The most recent Gazette Packet brought the sad news of a third traffic fatality on Duke Street, within, I'm quite sure, a decade. Since the last, only a few years ago, the city and the police department have both worked hard to improve walkways and traffic crossings and to control traffic. Yet Duke Street remains a zoo, a speedway for many drivers, punctuated by turn offs for stores and shopping centers. In fact, the unseemly corpse of Landmark Mall is probably a blessing in its way, since few cars enter or exit there.
The police monitor traffic constantly; there was, briefly, a radar device near the library. But so far nothing has worked. Heading west, just after that point, drivers gun their engines as if entering a freeway.

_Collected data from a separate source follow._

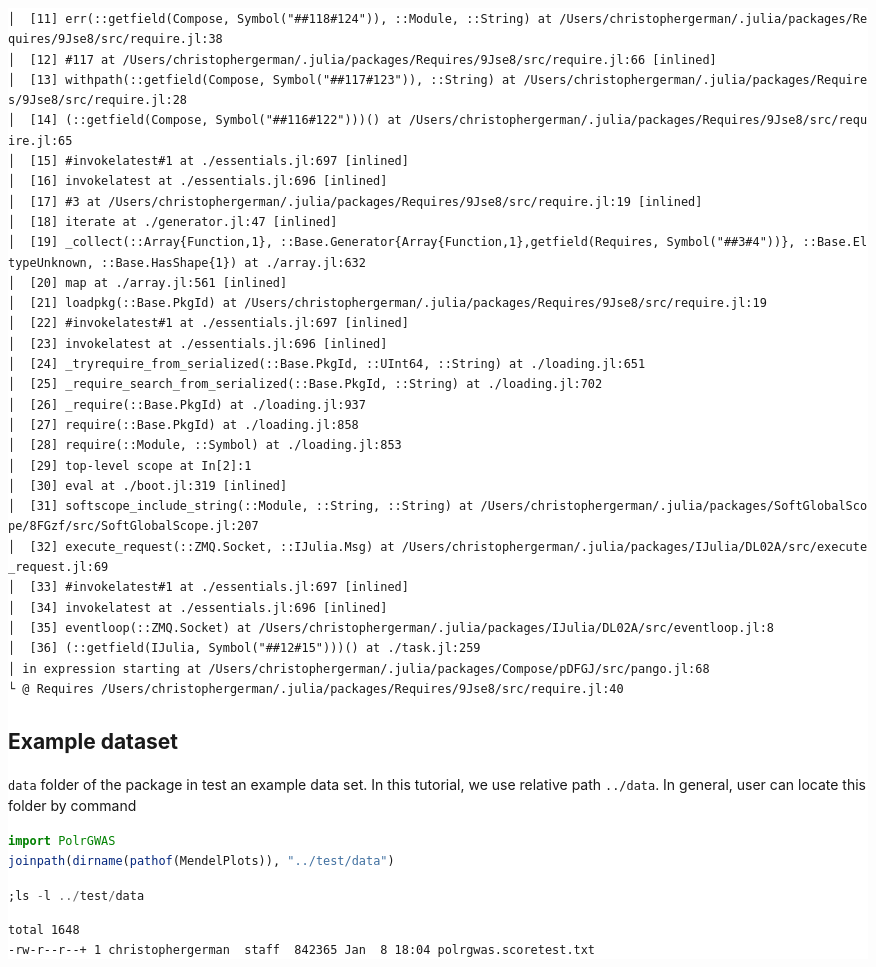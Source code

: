     │  [11] err(::getfield(Compose, Symbol("##118#124")), ::Module, ::String) at /Users/christophergerman/.julia/packages/Requires/9Jse8/src/require.jl:38
    │  [12] #117 at /Users/christophergerman/.julia/packages/Requires/9Jse8/src/require.jl:66 [inlined]
    │  [13] withpath(::getfield(Compose, Symbol("##117#123")), ::String) at /Users/christophergerman/.julia/packages/Requires/9Jse8/src/require.jl:28
    │  [14] (::getfield(Compose, Symbol("##116#122")))() at /Users/christophergerman/.julia/packages/Requires/9Jse8/src/require.jl:65
    │  [15] #invokelatest#1 at ./essentials.jl:697 [inlined]
    │  [16] invokelatest at ./essentials.jl:696 [inlined]
    │  [17] #3 at /Users/christophergerman/.julia/packages/Requires/9Jse8/src/require.jl:19 [inlined]
    │  [18] iterate at ./generator.jl:47 [inlined]
    │  [19] _collect(::Array{Function,1}, ::Base.Generator{Array{Function,1},getfield(Requires, Symbol("##3#4"))}, ::Base.EltypeUnknown, ::Base.HasShape{1}) at ./array.jl:632
    │  [20] map at ./array.jl:561 [inlined]
    │  [21] loadpkg(::Base.PkgId) at /Users/christophergerman/.julia/packages/Requires/9Jse8/src/require.jl:19
    │  [22] #invokelatest#1 at ./essentials.jl:697 [inlined]
    │  [23] invokelatest at ./essentials.jl:696 [inlined]
    │  [24] _tryrequire_from_serialized(::Base.PkgId, ::UInt64, ::String) at ./loading.jl:651
    │  [25] _require_search_from_serialized(::Base.PkgId, ::String) at ./loading.jl:702
    │  [26] _require(::Base.PkgId) at ./loading.jl:937
    │  [27] require(::Base.PkgId) at ./loading.jl:858
    │  [28] require(::Module, ::Symbol) at ./loading.jl:853
    │  [29] top-level scope at In[2]:1
    │  [30] eval at ./boot.jl:319 [inlined]
    │  [31] softscope_include_string(::Module, ::String, ::String) at /Users/christophergerman/.julia/packages/SoftGlobalScope/8FGzf/src/SoftGlobalScope.jl:207
    │  [32] execute_request(::ZMQ.Socket, ::IJulia.Msg) at /Users/christophergerman/.julia/packages/IJulia/DL02A/src/execute_request.jl:69
    │  [33] #invokelatest#1 at ./essentials.jl:697 [inlined]
    │  [34] invokelatest at ./essentials.jl:696 [inlined]
    │  [35] eventloop(::ZMQ.Socket) at /Users/christophergerman/.julia/packages/IJulia/DL02A/src/eventloop.jl:8
    │  [36] (::getfield(IJulia, Symbol("##12#15")))() at ./task.jl:259
    │ in expression starting at /Users/christophergerman/.julia/packages/Compose/pDFGJ/src/pango.jl:68
    └ @ Requires /Users/christophergerman/.julia/packages/Requires/9Jse8/src/require.jl:40


## Example dataset

`data` folder of the package in test an example data set. In this tutorial, we use relative path `../data`. In general, user can locate this folder by command
```julia
import PolrGWAS
joinpath(dirname(pathof(MendelPlots)), "../test/data")
```


```julia
;ls -l ../test/data
```

    total 1648
    -rw-r--r--+ 1 christophergerman  staff  842365 Jan  8 18:04 polrgwas.scoretest.txt

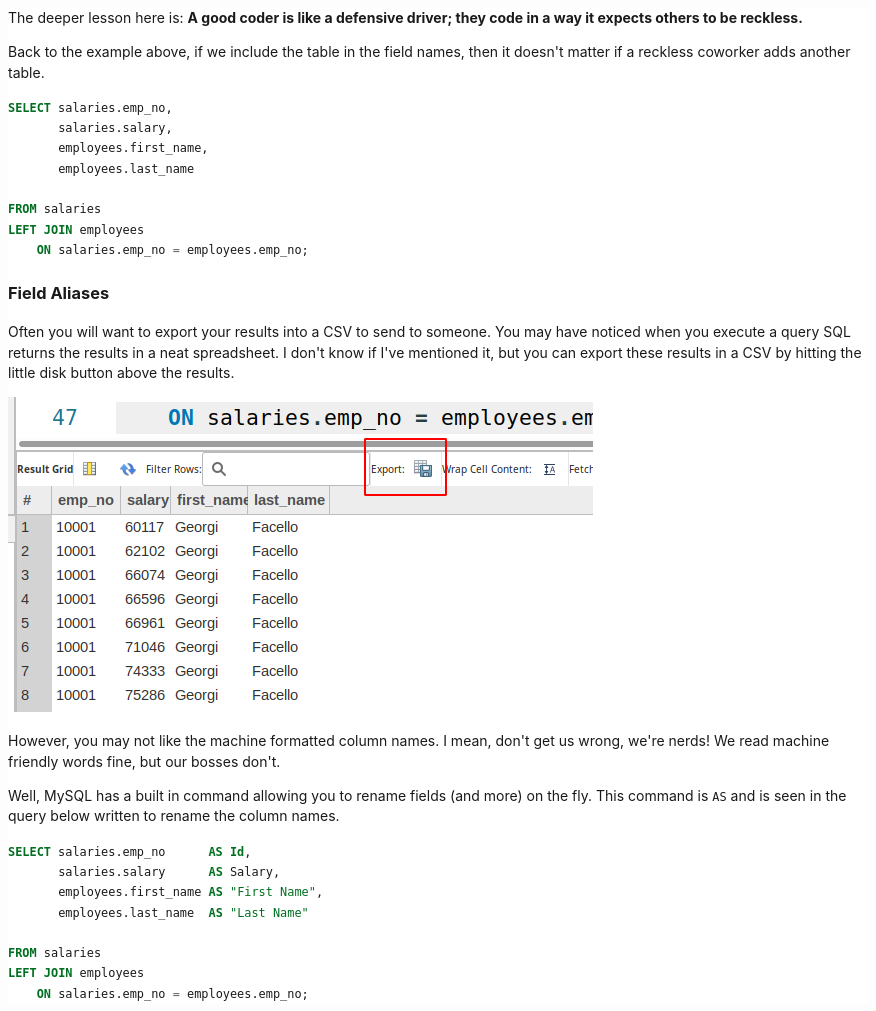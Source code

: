 The deeper lesson here is: **A good coder is like a defensive driver; they code in a way it expects others to be reckless.**

Back to the example above, if we include the table in the field names, then it doesn't matter if a reckless coworker adds another table.

```sql
SELECT salaries.emp_no,
       salaries.salary,
       employees.first_name,
       employees.last_name

FROM salaries
LEFT JOIN employees
    ON salaries.emp_no = employees.emp_no;
```

### Field Aliases
Often you will want to export your results into a CSV to send to someone.  You may have noticed when you execute a query SQL returns the results in a neat spreadsheet.  I don't know if I've mentioned it, but you can export these results in a CSV by hitting the little disk button above the results.

![mysql-workbench-export-to-csv](../images/data-analytics-series/mysql_setup_33.PNG)

However, you may not like the machine formatted column names.  I mean, don't get us wrong, we're nerds! We read machine friendly words fine, but our bosses don't.

Well, MySQL has a built in command allowing you to rename fields (and more) on the fly.  This command is `AS` and is seen in the query below written to rename the column names.
```sql
SELECT salaries.emp_no 		AS Id,
       salaries.salary		AS Salary,
       employees.first_name	AS "First Name",
       employees.last_name	AS "Last Name"

FROM salaries
LEFT JOIN employees
    ON salaries.emp_no = employees.emp_no;
```
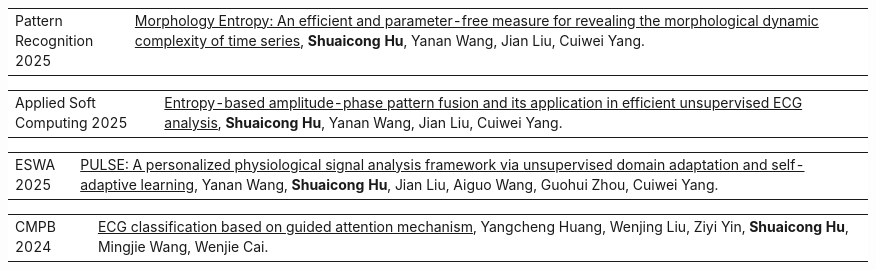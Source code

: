 <table class="pub-table">
  <tr>
    <td class="pub-journal">
      <span class="badge">Pattern Recognition 2025</span>
    </td>
    <td class="pub-title">
      <a href="https://www.sciencedirect.com/journal/pattern-recognition">Morphology Entropy: An efficient and parameter-free measure for revealing the morphological dynamic complexity of time series</a>, 
      <strong>Shuaicong Hu</strong>, Yanan Wang, Jian Liu, Cuiwei Yang.
    </td>
  </tr>
</table>

<table class="pub-table">
  <tr>
    <td class="pub-journal">
      <span class="badge">Applied Soft Computing 2025</span>
    </td>
    <td class="pub-title">
      <a href="https://www.sciencedirect.com/journal/applied-soft-computing">Entropy-based amplitude-phase pattern fusion and its application in efficient unsupervised ECG analysis</a>, 
      <strong>Shuaicong Hu</strong>, Yanan Wang, Jian Liu, Cuiwei Yang.
    </td>
  </tr>
</table>

<table class="pub-table">
  <tr>
    <td class="pub-journal">
      <span class="badge">ESWA 2025</span>
    </td>
    <td class="pub-title">
      <a href="https://www.sciencedirect.com/science/article/pii/S095741742500939X">PULSE: A personalized physiological signal analysis framework via unsupervised domain adaptation and self-adaptive learning</a>, 
      Yanan Wang, <strong>Shuaicong Hu</strong>, Jian Liu, Aiguo Wang, Guohui Zhou, Cuiwei Yang.
    </td>
  </tr>
</table>

<table class="pub-table">
  <tr>
    <td class="pub-journal">
      <span class="badge">CMPB 2024</span>
    </td>
    <td class="pub-title">
      <a href="https://www.sciencedirect.com/science/article/pii/S0169260724004474">ECG classification based on guided attention mechanism</a>, 
      Yangcheng Huang, Wenjing Liu, Ziyi Yin, <strong>Shuaicong Hu</strong>, Mingjie Wang, Wenjie Cai.
    </td>
  </tr>
</table>
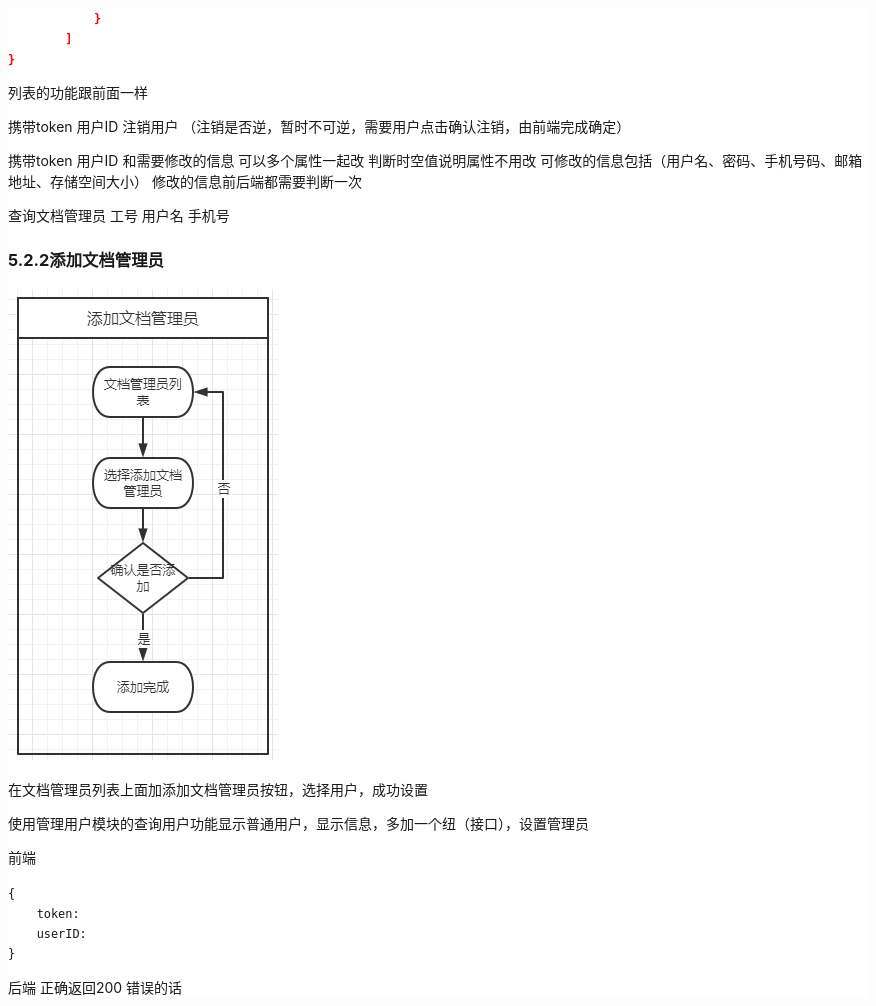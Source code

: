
 ```json
            }
        ]
}
```

列表的功能跟前面一样

携带token 用户ID 注销用户 （注销是否逆，暂时不可逆，需要用户点击确认注销，由前端完成确定）

携带token 用户ID  和需要修改的信息 可以多个属性一起改  判断时空值说明属性不用改 可修改的信息包括（用户名、密码、手机号码、邮箱地址、存储空间大小） 修改的信息前后端都需要判断一次

查询文档管理员 工号 用户名 手机号

### 	5.2.2添加文档管理员

![5.2.2](.\img\5.2.2.png)

在文档管理员列表上面加添加文档管理员按钮，选择用户，成功设置

使用管理用户模块的查询用户功能显示普通用户，显示信息，多加一个纽（接口），设置管理员

前端

```
{
	token:
	userID:
} 
```

后端 正确返回200 错误的话

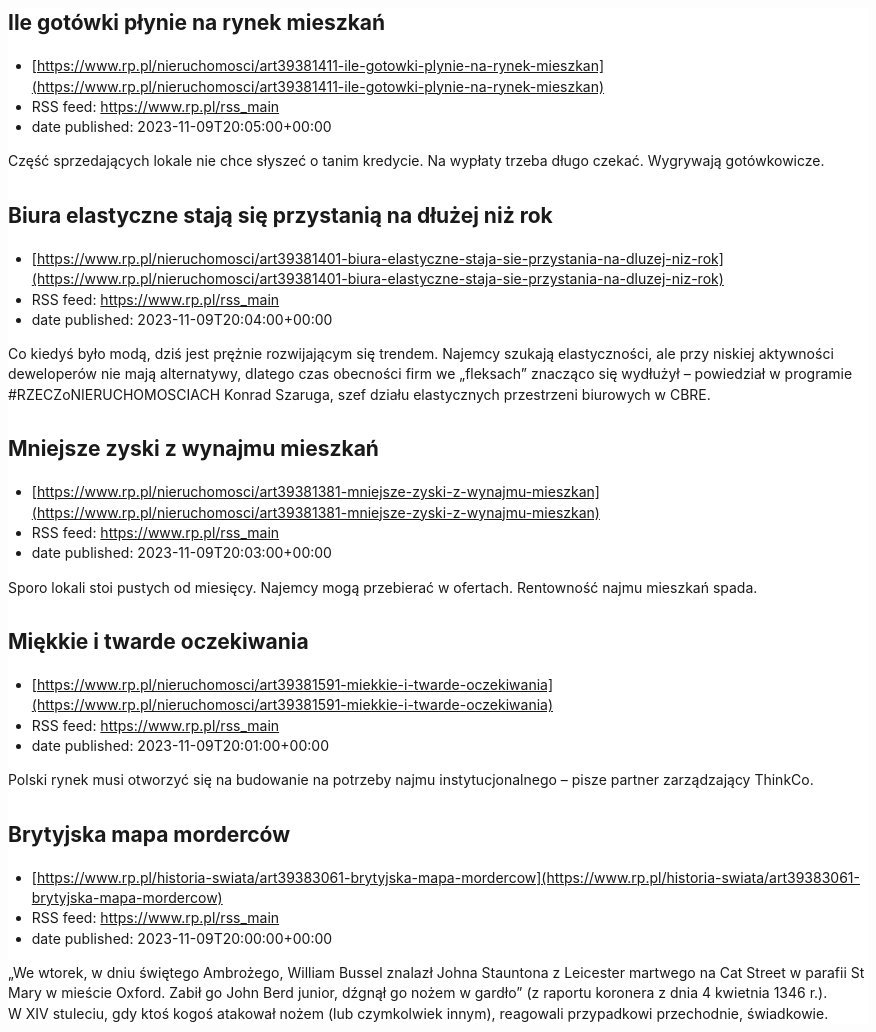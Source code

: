 ## Ile gotówki płynie na rynek mieszkań
 - [https://www.rp.pl/nieruchomosci/art39381411-ile-gotowki-plynie-na-rynek-mieszkan](https://www.rp.pl/nieruchomosci/art39381411-ile-gotowki-plynie-na-rynek-mieszkan)
 - RSS feed: https://www.rp.pl/rss_main
 - date published: 2023-11-09T20:05:00+00:00

Część sprzedających lokale nie chce słyszeć o tanim kredycie. Na wypłaty trzeba długo czekać. Wygrywają gotówkowicze.

## Biura elastyczne stają się przystanią na dłużej niż rok
 - [https://www.rp.pl/nieruchomosci/art39381401-biura-elastyczne-staja-sie-przystania-na-dluzej-niz-rok](https://www.rp.pl/nieruchomosci/art39381401-biura-elastyczne-staja-sie-przystania-na-dluzej-niz-rok)
 - RSS feed: https://www.rp.pl/rss_main
 - date published: 2023-11-09T20:04:00+00:00

Co kiedyś było modą, dziś jest prężnie rozwijającym się trendem. Najemcy szukają elastyczności, ale przy niskiej aktywności deweloperów nie mają alternatywy, dlatego czas obecności firm we „fleksach” znacząco się wydłużył – powiedział w programie #RZECZoNIERUCHOMOSCIACH Konrad Szaruga, szef działu elastycznych przestrzeni biurowych w CBRE.

## Mniejsze zyski z wynajmu mieszkań
 - [https://www.rp.pl/nieruchomosci/art39381381-mniejsze-zyski-z-wynajmu-mieszkan](https://www.rp.pl/nieruchomosci/art39381381-mniejsze-zyski-z-wynajmu-mieszkan)
 - RSS feed: https://www.rp.pl/rss_main
 - date published: 2023-11-09T20:03:00+00:00

Sporo lokali stoi pustych od miesięcy. Najemcy mogą przebierać w ofertach. Rentowność najmu mieszkań spada.

## Miękkie i twarde oczekiwania
 - [https://www.rp.pl/nieruchomosci/art39381591-miekkie-i-twarde-oczekiwania](https://www.rp.pl/nieruchomosci/art39381591-miekkie-i-twarde-oczekiwania)
 - RSS feed: https://www.rp.pl/rss_main
 - date published: 2023-11-09T20:01:00+00:00

Polski rynek musi otworzyć się na budowanie na potrzeby najmu instytucjonalnego – pisze partner zarządzający ThinkCo.

## Brytyjska mapa morderców
 - [https://www.rp.pl/historia-swiata/art39383061-brytyjska-mapa-mordercow](https://www.rp.pl/historia-swiata/art39383061-brytyjska-mapa-mordercow)
 - RSS feed: https://www.rp.pl/rss_main
 - date published: 2023-11-09T20:00:00+00:00

„We wtorek, w dniu świętego Ambrożego, William Bussel znalazł Johna Stauntona z Leicester martwego na Cat Street w parafii St Mary w mieście Oxford. Zabił go John Berd junior, dźgnął go nożem w gardło” (z raportu koronera z dnia 4 kwietnia 1346 r.). W XIV stuleciu, gdy ktoś kogoś atakował nożem (lub czymkolwiek innym), reagowali przypadkowi przechodnie, świadkowie.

Are three fatalities enough to merit really radical action? Only a half mile or so away, speed bumps have recently been constructed on Jordan between Seminary and Howard, a stretch of road which pedestrians never cross, since there's no sidewalk and nothing but trees on one side; there are few pedestrians anyway. For some reason attention is lavished on this stretch of road; it even has permanent radar. It seems incomparably less dangerous than Duke Street. Has it had any fatalities? I've never seen a collision there, nor even anyone stopped for speeding.
Could these two measures — speed bumps and permanent radar — be tried on Duke? I can imagine the screams of protest. But three lives in 10 years, one an 8-year-old girl, isn't that a lot to tolerate? Too much to tolerate?
Many cities, in my experience, have streets like Duke, zoos. But that doesn't make it any easier to stomach.